El camino es largo y hay que pasar un montón de portelas e ir muy atentos a los giros. Finalmente salimos a la carretera de Río Lobos y luego a la Finca Valparaíso, donde dejamos la dehesa y empiezan los regadíos y tierras de labor. Pasamos por un canal (dan ganas de bañarse) y entre cultivos llegamos a Galisteo, la villa amurallada.

Galisteo es un pueblo totalmente amurallado. La muralla tiene entre 9 y 10 metros de altura y unos 3 metros de grosor. Es una muralla almohade de canto rodado y en ella hay tres puertas de acceso a la villa. Tiene también un puente medieval sobre el río Jerte (por el que pasa el camino). El pueblo tiene su encanto.

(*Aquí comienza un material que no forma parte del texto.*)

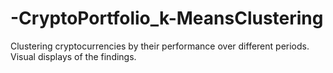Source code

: # -CryptoPortfolio_k-MeansClustering
Clustering cryptocurrencies by their performance over different periods. Visual displays of the findings.
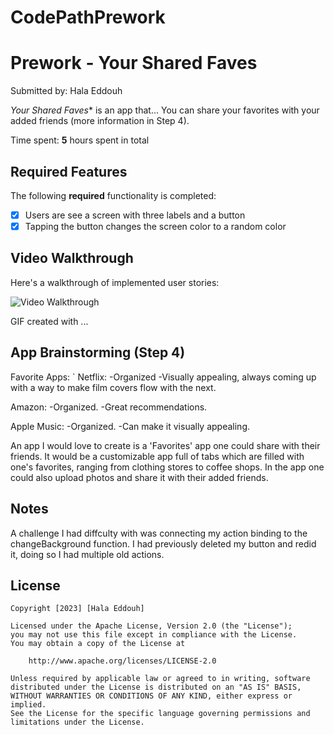 # CodePathPrework
# Prework - Your Shared Faves
    

Submitted by: Hala Eddouh

*Your Shared Faves** is an app that...  You can share your favorites with your added friends (more information in Step 4).

Time spent: **5** hours spent in total

## Required Features

The following **required** functionality is completed:

- [x] Users are see a screen with three labels and a button
- [x] Tapping the button changes the screen color to a random color
 
## Video Walkthrough

Here's a walkthrough of implemented user stories:

<img src='http://i.imgur.com/link/to/your/gif/file.gif' title='Video Walkthrough' width='' alt='Video Walkthrough' />

<!-- Replace this with whatever GIF tool you used! -->
GIF created with ...  
<!-- Recommended tools:
[Kap](https://getkap.co/) for macOS
[ScreenToGif](https://www.screentogif.com/) for Windows
[peek](https://github.com/phw/peek) for Linux. -->

## App Brainstorming (Step 4)

Favorite Apps: 
`
Netflix:
-Organized
-Visually appealing, always coming up with a way to make film covers flow with the next.

Amazon:
-Organized.
-Great recommendations.

Apple Music:
-Organized.
-Can make it visually appealing.

An app I would love to create is a 'Favorites' app one could share with their friends. It would be a customizable app full of tabs which are filled with one's favorites, ranging from clothing stores to coffee shops. In the app one could also upload photos and share it with their added friends.


## Notes

A challenge I had diffculty with was connecting my action binding to the changeBackground function. I had previously deleted my button and redid it, doing so I had multiple old actions.
## License

    Copyright [2023] [Hala Eddouh]

    Licensed under the Apache License, Version 2.0 (the "License");
    you may not use this file except in compliance with the License.
    You may obtain a copy of the License at

        http://www.apache.org/licenses/LICENSE-2.0

    Unless required by applicable law or agreed to in writing, software
    distributed under the License is distributed on an "AS IS" BASIS,
    WITHOUT WARRANTIES OR CONDITIONS OF ANY KIND, either express or implied.
    See the License for the specific language governing permissions and
    limitations under the License.
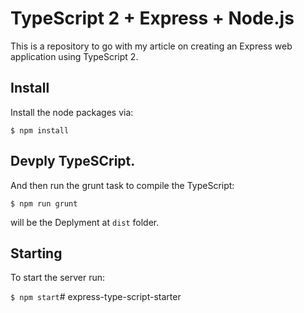 # TypeScript 2 + Express + Node.js

This is a repository to go with my article on creating an Express web application using TypeScript 2.

## Install

Install the node packages via:

`$ npm install`

## Devply TypeSCript.

And then run the grunt task to compile the TypeScript:

`$ npm run grunt` 

will be the Deplyment at `dist` folder.

## Starting

To start the server run:

`$ npm start`# express-type-script-starter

Impresionante muralla de Galisteo.

A la una y media estamos sellando en el Mesón Rusticiana y luego vamos a alojarnos al Hotel Medina, donde Nelson, el gerente, nos hace un precio especial por ser caminantes. Una vez aseados nos vamos a comer al Rusticiana, donde comprobamos que sigue siendo caro pero que ha perdido el encanto de su cocina desde que se fue Óscar, el anterior cocinero.

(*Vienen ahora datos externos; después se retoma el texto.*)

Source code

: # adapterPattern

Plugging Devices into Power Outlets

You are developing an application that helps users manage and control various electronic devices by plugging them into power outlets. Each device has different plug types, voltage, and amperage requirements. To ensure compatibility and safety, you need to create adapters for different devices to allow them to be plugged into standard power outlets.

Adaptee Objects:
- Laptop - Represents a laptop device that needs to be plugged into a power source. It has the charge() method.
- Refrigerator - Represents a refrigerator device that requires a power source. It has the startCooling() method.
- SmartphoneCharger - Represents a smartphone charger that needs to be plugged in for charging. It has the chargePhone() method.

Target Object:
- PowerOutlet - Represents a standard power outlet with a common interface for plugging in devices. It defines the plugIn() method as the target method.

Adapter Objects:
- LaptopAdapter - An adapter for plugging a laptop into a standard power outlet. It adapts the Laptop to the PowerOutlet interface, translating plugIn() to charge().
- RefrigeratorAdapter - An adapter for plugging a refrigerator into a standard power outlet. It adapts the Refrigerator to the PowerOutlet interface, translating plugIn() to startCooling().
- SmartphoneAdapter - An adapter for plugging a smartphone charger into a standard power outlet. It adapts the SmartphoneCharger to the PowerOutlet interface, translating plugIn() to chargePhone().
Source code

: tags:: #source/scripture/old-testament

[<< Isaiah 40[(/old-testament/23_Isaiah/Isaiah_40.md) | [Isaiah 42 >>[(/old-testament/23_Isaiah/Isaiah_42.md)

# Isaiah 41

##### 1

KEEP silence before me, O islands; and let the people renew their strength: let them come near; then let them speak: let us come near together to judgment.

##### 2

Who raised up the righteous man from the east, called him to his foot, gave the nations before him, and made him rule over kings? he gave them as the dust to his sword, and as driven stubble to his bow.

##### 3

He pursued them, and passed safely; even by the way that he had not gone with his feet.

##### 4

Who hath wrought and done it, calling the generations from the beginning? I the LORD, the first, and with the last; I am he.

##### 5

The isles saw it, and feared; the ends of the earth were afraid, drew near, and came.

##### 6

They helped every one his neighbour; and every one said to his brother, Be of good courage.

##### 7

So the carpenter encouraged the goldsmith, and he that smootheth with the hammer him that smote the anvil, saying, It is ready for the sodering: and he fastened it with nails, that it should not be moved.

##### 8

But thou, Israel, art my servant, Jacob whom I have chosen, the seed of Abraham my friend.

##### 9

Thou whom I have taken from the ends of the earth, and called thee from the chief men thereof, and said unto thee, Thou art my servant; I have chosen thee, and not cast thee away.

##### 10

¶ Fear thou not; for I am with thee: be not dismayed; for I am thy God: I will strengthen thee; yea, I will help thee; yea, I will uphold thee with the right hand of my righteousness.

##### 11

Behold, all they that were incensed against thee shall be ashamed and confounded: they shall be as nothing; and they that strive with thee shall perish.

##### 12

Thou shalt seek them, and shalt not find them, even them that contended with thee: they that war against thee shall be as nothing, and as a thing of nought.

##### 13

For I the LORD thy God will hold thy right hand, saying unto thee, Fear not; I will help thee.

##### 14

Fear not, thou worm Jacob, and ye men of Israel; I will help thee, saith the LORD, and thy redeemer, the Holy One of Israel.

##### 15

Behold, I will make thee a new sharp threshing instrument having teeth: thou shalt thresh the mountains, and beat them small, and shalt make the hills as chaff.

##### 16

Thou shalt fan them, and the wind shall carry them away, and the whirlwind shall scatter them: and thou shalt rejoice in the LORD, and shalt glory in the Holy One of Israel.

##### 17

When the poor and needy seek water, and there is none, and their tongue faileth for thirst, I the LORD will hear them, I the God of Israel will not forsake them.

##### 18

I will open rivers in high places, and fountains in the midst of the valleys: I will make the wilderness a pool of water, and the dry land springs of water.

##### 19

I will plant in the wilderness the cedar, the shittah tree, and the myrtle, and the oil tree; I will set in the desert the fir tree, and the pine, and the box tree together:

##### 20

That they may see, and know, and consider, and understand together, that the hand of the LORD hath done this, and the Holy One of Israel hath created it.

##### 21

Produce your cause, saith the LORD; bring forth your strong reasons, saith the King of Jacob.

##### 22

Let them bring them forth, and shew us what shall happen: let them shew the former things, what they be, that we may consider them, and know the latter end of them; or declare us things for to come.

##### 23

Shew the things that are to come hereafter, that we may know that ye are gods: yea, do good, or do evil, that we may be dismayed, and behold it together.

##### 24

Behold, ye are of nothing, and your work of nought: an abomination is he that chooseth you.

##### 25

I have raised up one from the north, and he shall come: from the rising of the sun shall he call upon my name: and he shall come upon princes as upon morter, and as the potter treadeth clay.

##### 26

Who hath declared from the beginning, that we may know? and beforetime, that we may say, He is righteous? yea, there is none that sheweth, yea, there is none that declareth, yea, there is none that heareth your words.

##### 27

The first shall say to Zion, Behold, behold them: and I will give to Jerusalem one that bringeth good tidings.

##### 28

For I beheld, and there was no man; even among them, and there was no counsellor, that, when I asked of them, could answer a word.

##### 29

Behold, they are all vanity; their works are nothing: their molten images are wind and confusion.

“Hay muchos caminantes, pero pocos peregrinos”. ¡Qué tostón, oye! La manida frasecita nos la dice, como si fuera una revelación, la dueña del Rusticiana. Nos cuenta que a ella se la dijo un señor que pasó allí un día (comió y cenó en el mesón). Este mismo señor le mandó, al final de su viaje, su bordón como recuerdo y un folio mecanografiado con sus meditaciones. Paca y yo le decimos que nosotros somos gente a la que agrada caminar y que no le buscamos ningún trasfondo al viajar a pie. Oye, el misticismo peregrino es lo que tiene, que harta un poquito.

Siesta hasta las ocho.

Una vista de Galisteo

Llamamos a Santiago y a Paco que están en el albergue. Nos dicen que se van mañana en autobús a Plasencia desde El Carcaboso. Como estamos muy cansados no vamos al pueblo, cenamos en el hotel y luego tomamos un poco el fresco en su terraza y a dormir. Nosotros, lo dicho, andando, que a eso hemos venido.